Raoul avait dessiné la galaxie en plaçant en son centre une sorte de bouche d’évier en trompette. Le Continent Ultime. Ce qu’il y avait de plaisant dans cet emplacement, c’est qu’il répondait au besoin naturel qu’ont toujours eu les humains de connaître le centre du monde. Successivement, ils ont cru qu’il s’agissait d’une ville, puis d’un pays, puis de la Terre, puis du Soleil. Nous savions désormais que le système n’était qu’une broutille, à la périphérie d’une immense galaxie, laquelle avait pour centre un aspirateur broyeur de tout et même d’âmes.
Dieu logeait-il là ? Y avait-il ainsi des dieux tapis au centre des millions de galaxies qui forment l’Univers ? Rien que d’y penser me donnait le vertige. Quel casse-tête !
Le président Lucinder vint inspecter le nouvel agencement de notre thanatodrome. Nous disposions désormais de huit fauteuils d’envol, un pour Stefania, les autres pour Meyer et ses disciples.
Plaçant l’Assemblée nationale devant l’étendue de nos percées sur le Continent Ultime, le chef de l’État avait réussi à débloquer un véritable budget de guerre pour la thanatonautique. Il n’aurait plus à jongler entre caisse noire et Anciens Combattants et nous pourrions acquérir une antenne radio-astronomique d’un format gigantesque. Ainsi, nous pourrions enfin voir nombre d’âmes en partance pour l’au-delà et pas seulement les ectoplasmes de nos compagnons.
Curieux, Lucinder demanda ensuite à assister à un envol groupé. Freddy dessina pour lui la figure que sa bande effectuerait là-haut. Le Président remarqua qu’elle ressemblait à une ronde de parachutistes se tenant par la jambe. Freddy en convint, précisant toutefois qu’il fallait en plus veiller à bien tresser les cordons ombilicaux.

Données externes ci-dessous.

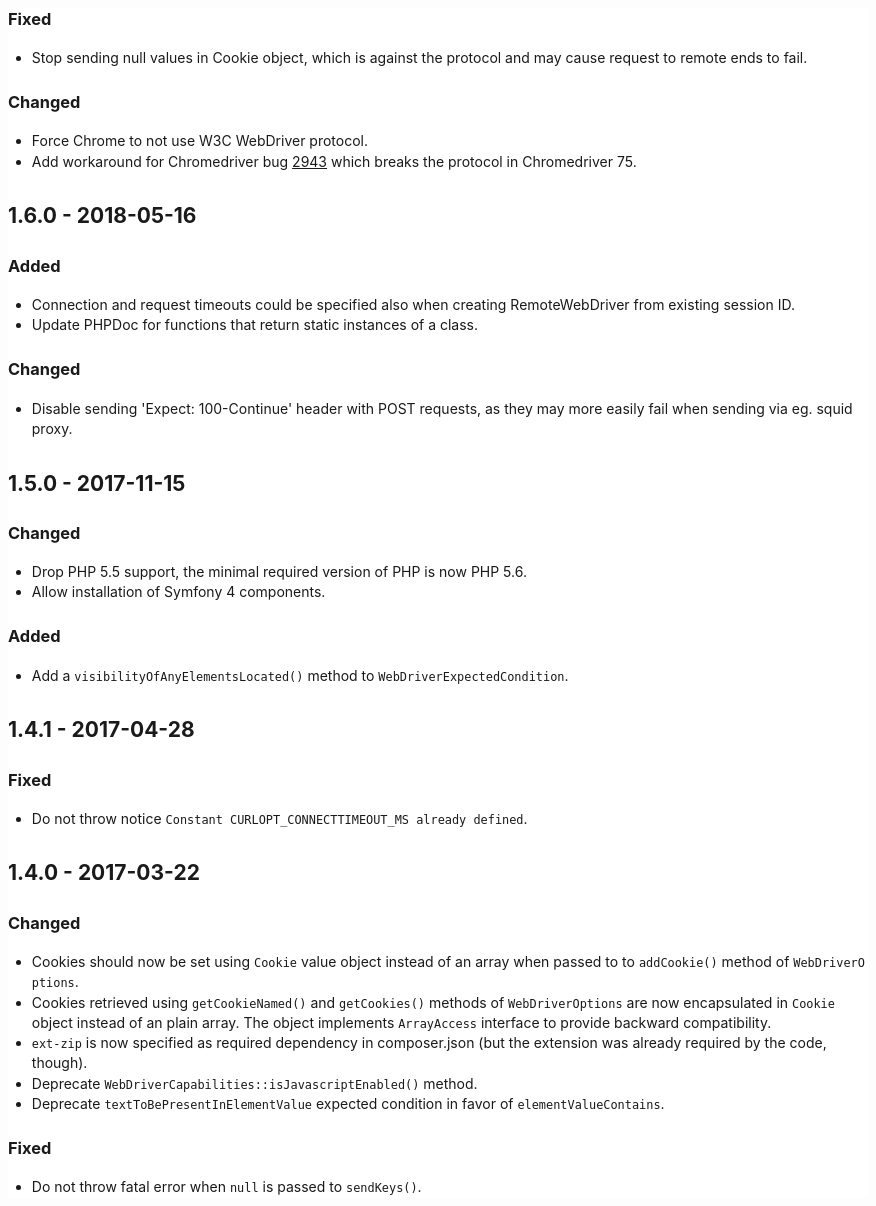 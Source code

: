 ### Fixed
- Stop sending null values in Cookie object, which is against the protocol and may cause request to remote ends to fail.

### Changed
- Force Chrome to not use W3C WebDriver protocol.
- Add workaround for Chromedriver bug [2943](https://bugs.chromium.org/p/chromedriver/issues/detail?id=2943) which breaks the protocol in Chromedriver 75.

## 1.6.0 - 2018-05-16
### Added
- Connection and request timeouts could be specified also when creating RemoteWebDriver from existing session ID.
- Update PHPDoc for functions that return static instances of a class.

### Changed
- Disable sending 'Expect: 100-Continue' header with POST requests, as they may more easily fail when sending via eg. squid proxy.

## 1.5.0 - 2017-11-15
### Changed
- Drop PHP 5.5 support, the minimal required version of PHP is now PHP 5.6.
- Allow installation of Symfony 4 components.

### Added
- Add a `visibilityOfAnyElementsLocated()` method to `WebDriverExpectedCondition`.

## 1.4.1 - 2017-04-28
### Fixed
- Do not throw notice `Constant CURLOPT_CONNECTTIMEOUT_MS already defined`.

## 1.4.0 - 2017-03-22
### Changed
- Cookies should now be set using `Cookie` value object instead of an array when passed to to `addCookie()` method of `WebDriverOptions`.
- Cookies retrieved using `getCookieNamed()` and `getCookies()` methods of `WebDriverOptions` are now encapsulated in `Cookie` object instead of an plain array. The object implements `ArrayAccess` interface to provide backward compatibility.
- `ext-zip` is now specified as required dependency in composer.json (but the extension was already required by the code, though).
- Deprecate `WebDriverCapabilities::isJavascriptEnabled()` method.
- Deprecate `textToBePresentInElementValue` expected condition in favor of `elementValueContains`.

### Fixed
- Do not throw fatal error when `null` is passed to `sendKeys()`.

- Vous devriez venir avec nous, Président.


- Merci bien, répondit notre protecteur. J’y suis déjà allé une fois mais je crois être plus utile à la cause de la thanatonautique en étant chef d’État plutôt qu’ectoplasme.

L’équipe prit place dans les bulles de protection. Tous en position du lotus et vêtus de leur uniforme blanc, ils étaient assez impressionnants.

- Six… cinq… quatre… trois… deux… un. Décollage !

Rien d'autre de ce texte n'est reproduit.